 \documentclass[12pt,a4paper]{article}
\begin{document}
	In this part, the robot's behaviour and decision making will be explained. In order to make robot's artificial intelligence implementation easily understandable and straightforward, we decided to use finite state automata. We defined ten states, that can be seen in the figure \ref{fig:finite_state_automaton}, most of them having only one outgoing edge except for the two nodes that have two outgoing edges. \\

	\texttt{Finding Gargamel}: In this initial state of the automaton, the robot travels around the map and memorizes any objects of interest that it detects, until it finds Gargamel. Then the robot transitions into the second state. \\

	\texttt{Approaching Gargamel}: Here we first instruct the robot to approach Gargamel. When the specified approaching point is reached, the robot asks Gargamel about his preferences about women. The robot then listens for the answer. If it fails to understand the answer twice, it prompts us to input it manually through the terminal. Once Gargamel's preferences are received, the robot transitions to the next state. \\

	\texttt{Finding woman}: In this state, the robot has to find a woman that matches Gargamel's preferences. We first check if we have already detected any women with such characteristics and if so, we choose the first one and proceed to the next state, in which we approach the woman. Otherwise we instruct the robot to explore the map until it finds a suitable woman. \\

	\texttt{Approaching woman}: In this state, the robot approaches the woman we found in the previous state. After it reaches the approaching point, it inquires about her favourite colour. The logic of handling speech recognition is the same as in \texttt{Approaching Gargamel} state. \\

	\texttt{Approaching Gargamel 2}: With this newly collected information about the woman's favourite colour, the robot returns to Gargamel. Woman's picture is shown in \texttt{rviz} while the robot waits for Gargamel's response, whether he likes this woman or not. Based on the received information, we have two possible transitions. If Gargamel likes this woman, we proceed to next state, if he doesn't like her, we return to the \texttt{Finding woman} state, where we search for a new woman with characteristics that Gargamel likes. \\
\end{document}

○ ○ ○ ○ ○

- _What to work on_: Restate, please, word for word the span of records running from the first line to the line bearing "second state. \\", both included, and nothing outside it.

- _Response box_:
 \documentclass[12pt,a4paper]{article}
\begin{document}
	In this part, the robot's behaviour and decision making will be explained. In order to make robot's artificial intelligence implementation easily understandable and straightforward, we decided to use finite state automata. We defined ten states, that can be seen in the figure \ref{fig:finite_state_automaton}, most of them having only one outgoing edge except for the two nodes that have two outgoing edges. \\

	\texttt{Finding Gargamel}: In this initial state of the automaton, the robot travels around the map and memorizes any objects of interest that it detects, until it finds Gargamel. Then the robot transitions into the second state. \\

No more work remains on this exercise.